INSTRUCTIONS TO FOLLOW:
You are asked to write out the full listing exactly as it stands.

DATA SHOWN:
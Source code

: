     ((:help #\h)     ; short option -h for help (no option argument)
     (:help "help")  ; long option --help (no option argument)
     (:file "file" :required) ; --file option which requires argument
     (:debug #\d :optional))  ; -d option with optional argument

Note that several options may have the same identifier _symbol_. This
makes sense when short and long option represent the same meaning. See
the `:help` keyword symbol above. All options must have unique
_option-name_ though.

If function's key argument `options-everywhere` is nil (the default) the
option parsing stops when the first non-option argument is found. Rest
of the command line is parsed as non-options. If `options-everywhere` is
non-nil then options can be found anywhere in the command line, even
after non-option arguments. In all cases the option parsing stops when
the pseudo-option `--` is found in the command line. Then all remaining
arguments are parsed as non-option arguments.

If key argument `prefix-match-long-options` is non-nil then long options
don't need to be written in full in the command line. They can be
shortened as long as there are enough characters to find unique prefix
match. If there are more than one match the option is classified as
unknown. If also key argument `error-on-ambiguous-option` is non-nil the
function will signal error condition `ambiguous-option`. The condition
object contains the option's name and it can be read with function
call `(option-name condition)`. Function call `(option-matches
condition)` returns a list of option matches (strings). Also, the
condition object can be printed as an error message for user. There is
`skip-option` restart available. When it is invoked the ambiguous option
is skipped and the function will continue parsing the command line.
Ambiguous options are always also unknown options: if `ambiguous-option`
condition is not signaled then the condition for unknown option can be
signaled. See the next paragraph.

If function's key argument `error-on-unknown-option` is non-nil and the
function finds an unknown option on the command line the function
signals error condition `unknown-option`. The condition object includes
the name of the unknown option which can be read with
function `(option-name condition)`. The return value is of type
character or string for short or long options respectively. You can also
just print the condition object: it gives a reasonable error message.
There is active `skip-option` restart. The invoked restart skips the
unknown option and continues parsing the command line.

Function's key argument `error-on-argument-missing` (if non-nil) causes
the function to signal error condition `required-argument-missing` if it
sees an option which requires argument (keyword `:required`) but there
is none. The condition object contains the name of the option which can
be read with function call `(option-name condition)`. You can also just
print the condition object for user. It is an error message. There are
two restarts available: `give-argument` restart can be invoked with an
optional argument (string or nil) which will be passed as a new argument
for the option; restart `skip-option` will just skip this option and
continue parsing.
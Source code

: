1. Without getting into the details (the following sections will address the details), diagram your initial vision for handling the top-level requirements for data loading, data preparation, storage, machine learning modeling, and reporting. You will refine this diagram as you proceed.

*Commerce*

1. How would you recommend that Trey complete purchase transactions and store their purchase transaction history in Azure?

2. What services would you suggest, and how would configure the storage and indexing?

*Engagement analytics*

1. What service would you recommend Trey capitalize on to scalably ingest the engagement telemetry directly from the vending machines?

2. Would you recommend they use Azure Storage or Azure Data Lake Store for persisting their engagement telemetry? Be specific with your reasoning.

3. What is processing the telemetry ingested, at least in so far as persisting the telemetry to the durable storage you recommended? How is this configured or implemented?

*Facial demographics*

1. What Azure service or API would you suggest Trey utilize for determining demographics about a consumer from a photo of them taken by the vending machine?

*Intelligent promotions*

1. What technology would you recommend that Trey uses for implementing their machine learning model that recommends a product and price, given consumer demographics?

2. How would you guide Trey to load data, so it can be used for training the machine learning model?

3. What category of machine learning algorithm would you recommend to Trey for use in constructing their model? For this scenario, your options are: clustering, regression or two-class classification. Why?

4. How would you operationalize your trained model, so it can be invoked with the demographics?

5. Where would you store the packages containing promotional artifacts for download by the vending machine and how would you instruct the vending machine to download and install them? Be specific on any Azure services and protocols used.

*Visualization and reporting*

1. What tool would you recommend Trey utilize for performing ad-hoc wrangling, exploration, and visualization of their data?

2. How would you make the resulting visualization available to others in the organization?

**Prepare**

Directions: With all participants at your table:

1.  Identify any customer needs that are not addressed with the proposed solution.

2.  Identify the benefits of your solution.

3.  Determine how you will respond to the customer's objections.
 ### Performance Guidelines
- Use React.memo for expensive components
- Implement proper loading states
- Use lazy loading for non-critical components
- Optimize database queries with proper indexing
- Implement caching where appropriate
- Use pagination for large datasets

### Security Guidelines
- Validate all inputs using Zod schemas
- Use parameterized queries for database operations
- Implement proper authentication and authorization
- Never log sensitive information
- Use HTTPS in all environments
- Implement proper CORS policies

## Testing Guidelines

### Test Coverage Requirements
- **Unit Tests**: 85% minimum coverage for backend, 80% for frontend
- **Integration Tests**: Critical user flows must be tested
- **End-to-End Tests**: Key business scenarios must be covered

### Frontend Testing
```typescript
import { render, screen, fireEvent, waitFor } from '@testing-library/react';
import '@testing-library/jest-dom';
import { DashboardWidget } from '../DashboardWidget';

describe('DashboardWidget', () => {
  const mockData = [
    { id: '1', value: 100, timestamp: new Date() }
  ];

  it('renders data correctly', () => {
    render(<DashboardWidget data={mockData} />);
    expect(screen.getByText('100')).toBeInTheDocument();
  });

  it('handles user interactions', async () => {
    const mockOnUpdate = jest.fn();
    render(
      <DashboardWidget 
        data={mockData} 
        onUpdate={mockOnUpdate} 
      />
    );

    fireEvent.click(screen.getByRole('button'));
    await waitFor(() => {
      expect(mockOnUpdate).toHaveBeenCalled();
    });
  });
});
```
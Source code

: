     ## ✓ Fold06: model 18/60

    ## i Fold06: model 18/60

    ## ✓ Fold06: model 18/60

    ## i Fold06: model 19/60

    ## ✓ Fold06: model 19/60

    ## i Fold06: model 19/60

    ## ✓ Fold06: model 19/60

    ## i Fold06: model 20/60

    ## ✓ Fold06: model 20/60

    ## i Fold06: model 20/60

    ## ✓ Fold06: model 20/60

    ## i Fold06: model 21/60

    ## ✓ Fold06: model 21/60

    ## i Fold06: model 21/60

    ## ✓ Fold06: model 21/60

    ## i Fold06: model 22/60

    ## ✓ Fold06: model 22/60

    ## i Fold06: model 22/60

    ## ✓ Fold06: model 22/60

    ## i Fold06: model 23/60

WRITTEN ANSWER:
Source code

:     ((:help #\h)     ; short option -h for help (no option argument)
     (:help "help")  ; long option --help (no option argument)
     (:file "file" :required) ; --file option which requires argument
     (:debug #\d :optional))  ; -d option with optional argument

Note that several options may have the same identifier _symbol_. This
makes sense when short and long option represent the same meaning. See
the `:help` keyword symbol above. All options must have unique
_option-name_ though.

If function's key argument `options-everywhere` is nil (the default) the
option parsing stops when the first non-option argument is found. Rest
of the command line is parsed as non-options. If `options-everywhere` is
non-nil then options can be found anywhere in the command line, even
after non-option arguments. In all cases the option parsing stops when
the pseudo-option `--` is found in the command line. Then all remaining
arguments are parsed as non-option arguments.

If key argument `prefix-match-long-options` is non-nil then long options
don't need to be written in full in the command line. They can be
shortened as long as there are enough characters to find unique prefix
match. If there are more than one match the option is classified as
unknown. If also key argument `error-on-ambiguous-option` is non-nil the
function will signal error condition `ambiguous-option`. The condition
object contains the option's name and it can be read with function
call `(option-name condition)`. Function call `(option-matches
condition)` returns a list of option matches (strings). Also, the
condition object can be printed as an error message for user. There is
`skip-option` restart available. When it is invoked the ambiguous option
is skipped and the function will continue parsing the command line.
Ambiguous options are always also unknown options: if `ambiguous-option`
condition is not signaled then the condition for unknown option can be
signaled. See the next paragraph.

If function's key argument `error-on-unknown-option` is non-nil and the
function finds an unknown option on the command line the function
signals error condition `unknown-option`. The condition object includes
the name of the unknown option which can be read with
function `(option-name condition)`. The return value is of type
character or string for short or long options respectively. You can also
just print the condition object: it gives a reasonable error message.
There is active `skip-option` restart. The invoked restart skips the
unknown option and continues parsing the command line.

Function's key argument `error-on-argument-missing` (if non-nil) causes
the function to signal error condition `required-argument-missing` if it
sees an option which requires argument (keyword `:required`) but there
is none. The condition object contains the name of the option which can
be read with function call `(option-name condition)`. You can also just
print the condition object for user. It is an error message. There are
two restarts available: `give-argument` restart can be invoked with an
optional argument (string or nil) which will be passed as a new argument
for the option; restart `skip-option` will just skip this option and
continue parsing.
Source code

:1. Without getting into the details (the following sections will address the details), diagram your initial vision for handling the top-level requirements for data loading, data preparation, storage, machine learning modeling, and reporting. You will refine this diagram as you proceed.

*Commerce*

1. How would you recommend that Trey complete purchase transactions and store their purchase transaction history in Azure?

2. What services would you suggest, and how would configure the storage and indexing?

*Engagement analytics*

1. What service would you recommend Trey capitalize on to scalably ingest the engagement telemetry directly from the vending machines?

2. Would you recommend they use Azure Storage or Azure Data Lake Store for persisting their engagement telemetry? Be specific with your reasoning.

3. What is processing the telemetry ingested, at least in so far as persisting the telemetry to the durable storage you recommended? How is this configured or implemented?

*Facial demographics*

1. What Azure service or API would you suggest Trey utilize for determining demographics about a consumer from a photo of them taken by the vending machine?

*Intelligent promotions*

1. What technology would you recommend that Trey uses for implementing their machine learning model that recommends a product and price, given consumer demographics?

2. How would you guide Trey to load data, so it can be used for training the machine learning model?

3. What category of machine learning algorithm would you recommend to Trey for use in constructing their model? For this scenario, your options are: clustering, regression or two-class classification. Why?

4. How would you operationalize your trained model, so it can be invoked with the demographics?

5. Where would you store the packages containing promotional artifacts for download by the vending machine and how would you instruct the vending machine to download and install them? Be specific on any Azure services and protocols used.

*Visualization and reporting*

1. What tool would you recommend Trey utilize for performing ad-hoc wrangling, exploration, and visualization of their data?

2. How would you make the resulting visualization available to others in the organization?

**Prepare**

Directions: With all participants at your table:

1.  Identify any customer needs that are not addressed with the proposed solution.

2.  Identify the benefits of your solution.

3.  Determine how you will respond to the customer's objections.
 ### Performance Guidelines
- Use React.memo for expensive components
- Implement proper loading states
- Use lazy loading for non-critical components
- Optimize database queries with proper indexing
- Implement caching where appropriate
- Use pagination for large datasets

### Security Guidelines
- Validate all inputs using Zod schemas
- Use parameterized queries for database operations
- Implement proper authentication and authorization
- Never log sensitive information
- Use HTTPS in all environments
- Implement proper CORS policies

## Testing Guidelines

### Test Coverage Requirements
- **Unit Tests**: 85% minimum coverage for backend, 80% for frontend
- **Integration Tests**: Critical user flows must be tested
- **End-to-End Tests**: Key business scenarios must be covered

### Frontend Testing
```typescript
import { render, screen, fireEvent, waitFor } from '@testing-library/react';
import '@testing-library/jest-dom';
import { DashboardWidget } from '../DashboardWidget';

describe('DashboardWidget', () => {
  const mockData = [
    { id: '1', value: 100, timestamp: new Date() }
  ];

  it('renders data correctly', () => {
    render(<DashboardWidget data={mockData} />);
    expect(screen.getByText('100')).toBeInTheDocument();
  });

  it('handles user interactions', async () => {
    const mockOnUpdate = jest.fn();
    render(
      <DashboardWidget 
        data={mockData} 
        onUpdate={mockOnUpdate} 
      />
    );

    fireEvent.click(screen.getByRole('button'));
    await waitFor(() => {
      expect(mockOnUpdate).toHaveBeenCalled();
    });
  });
});
```
Source code

:     ## ✓ Fold06: model 18/60

    ## i Fold06: model 18/60

    ## ✓ Fold06: model 18/60

    ## i Fold06: model 19/60

    ## ✓ Fold06: model 19/60

    ## i Fold06: model 19/60

    ## ✓ Fold06: model 19/60

    ## i Fold06: model 20/60

    ## ✓ Fold06: model 20/60

    ## i Fold06: model 20/60

    ## ✓ Fold06: model 20/60

    ## i Fold06: model 21/60

    ## ✓ Fold06: model 21/60

    ## i Fold06: model 21/60

    ## ✓ Fold06: model 21/60

    ## i Fold06: model 22/60

    ## ✓ Fold06: model 22/60

    ## i Fold06: model 22/60

    ## ✓ Fold06: model 22/60

    ## i Fold06: model 23/60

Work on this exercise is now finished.